Once you have applied all the code tricks above (forward declarations, reducing header inclusion to the minimum in public headers, pushing most details inside the implementation file with Pimpl...) and nothing else can be gained language-wise, consider your build system. If you use Linux, consider using distcc (distributed compiler) and ccache (cache compiler).
The first one, distcc, executes the preprocessor step locally and then sends the output to the first available compiler in the network. It requires the same compiler and library versions in all the configured nodes in the network.
The latter, ccache, is a compiler cache. It again executes the preprocessor and then check with an internal database (held in a local directory) if that preprocessor file has already been compiled with the same compiler parameters. If it does, it just pops up the binary and output from the first run of the compiler.
Both can be used at the same time, so that if ccache does not have a local copy it can send it trough the net to another node with distcc, or else it can just inject the solution without further processing.

Here are some:
Use all processor cores by starting a multiple-compile job (make -j2 is a good example).
Turn off or lower optimizations (for example, GCC is much faster with -O1 than -O2 or -O3).
Use precompiled headers.

When I came out of college, the first real production-worthy C++ code I saw had these arcane #ifndef ... #endif directives in between them where the headers were defined. I asked the guy who was writing the code about these overarching things in a very naive fashion and was introduced to world of large-scale programming.
Coming back to the point, using directives to prevent duplicate header definitions was the first thing I learned when it came to reducing compiling times.

More RAM.
Someone talked about RAM drives in another answer. I did this with a 80286 and Turbo C++ (shows age) and the results were phenomenal. As was the loss of data when the machine crashed.

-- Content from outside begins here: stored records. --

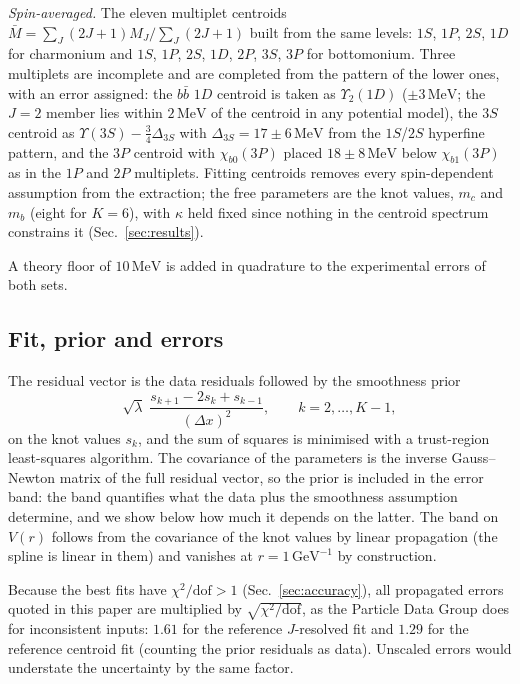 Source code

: \documentclass[10pt,twocolumn]{article}
\newcommand{\bb}{b\bar b}
\newcommand{\MeV}{\,\mathrm{MeV}}
\newcommand{\GeVi}{\,\mathrm{GeV}^{-1}}
\begin{document}
\emph{Spin-averaged.}
The eleven multiplet centroids $\bar M=\sum_J(2J+1)M_J/\sum_J(2J+1)$ built from the same levels: $1S$, $1P$, $2S$, $1D$ for charmonium and $1S$, $1P$, $2S$, $1D$, $2P$, $3S$, $3P$ for bottomonium.
Three multiplets are incomplete and are completed from the pattern of the lower ones, with an error assigned: the $\bb$ $1D$ centroid is taken as $\Upsilon_2(1D)$ ($\pm3\MeV$; the $J=2$ member lies within $2\MeV$ of the centroid in any potential model), the $3S$ centroid as $\Upsilon(3S)-\tfrac34\Delta_{3S}$ with $\Delta_{3S}=17\pm6\MeV$ from the $1S$/$2S$ hyperfine pattern, and the $3P$ centroid with $\chi_{b0}(3P)$ placed $18\pm8\MeV$ below $\chi_{b1}(3P)$ as in the $1P$ and $2P$ multiplets.
Fitting centroids removes every spin-dependent assumption from the extraction; the free parameters are the knot values, $m_c$ and $m_b$ (eight for $K=6$), with $\kappa$ held fixed since nothing in the centroid spectrum constrains it (Sec.~\ref{sec:results}).

A theory floor of $10\MeV$ is added in quadrature to the experimental errors of both sets.

\subsection{Fit, prior and errors}

The residual vector is the data residuals followed by the smoothness prior
\begin{equation}
  \sqrt\lambda\;\frac{s_{k+1}-2s_k+s_{k-1}}{(\Delta x)^2},\qquad k=2,\dots,K-1,
  \label{eq:prior}
\end{equation}
on the knot values $s_k$, and the sum of squares is minimised with a trust-region least-squares algorithm.
The covariance of the parameters is the inverse Gauss--Newton matrix of the full residual vector, so the prior is included in the error band: the band quantifies what the data plus the smoothness assumption determine, and we show below how much it depends on the latter.
The band on $V(r)$ follows from the covariance of the knot values by linear propagation (the spline is linear in them) and vanishes at $r=1\GeVi$ by construction.

Because the best fits have $\chi^2/\mathrm{dof}>1$ (Sec.~\ref{sec:accuracy}), all propagated errors quoted in this paper are multiplied by $\sqrt{\chi^2/\mathrm{dof}}$, as the Particle Data Group does for inconsistent inputs: $1.61$ for the reference $J$-resolved fit and $1.29$ for the reference centroid fit (counting the prior residuals as data).
Unscaled errors would understate the uncertainty by the same factor.
\end{document}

You could use Unity Builds.

Use
#pragma once
at the top of header files, so if they're included more than once in a translation unit, the text of the header will only get included and parsed once.

Use forward declarations where you can. If a class declaration only uses a pointer or reference to a type, you can just forward declare it and include the header for the type in the implementation file.
For example:
// T.h
class Class2; // Forward declaration
class T {
public:
void doSomething(Class2 &c2);
private:
Class2 *m_Class2Ptr;
};
// T.cpp
#include "Class2.h"
void Class2::doSomething(Class2 &c2) {
// Whatever you want here
}
Fewer includes means far less work for the preprocessor if you do it enough.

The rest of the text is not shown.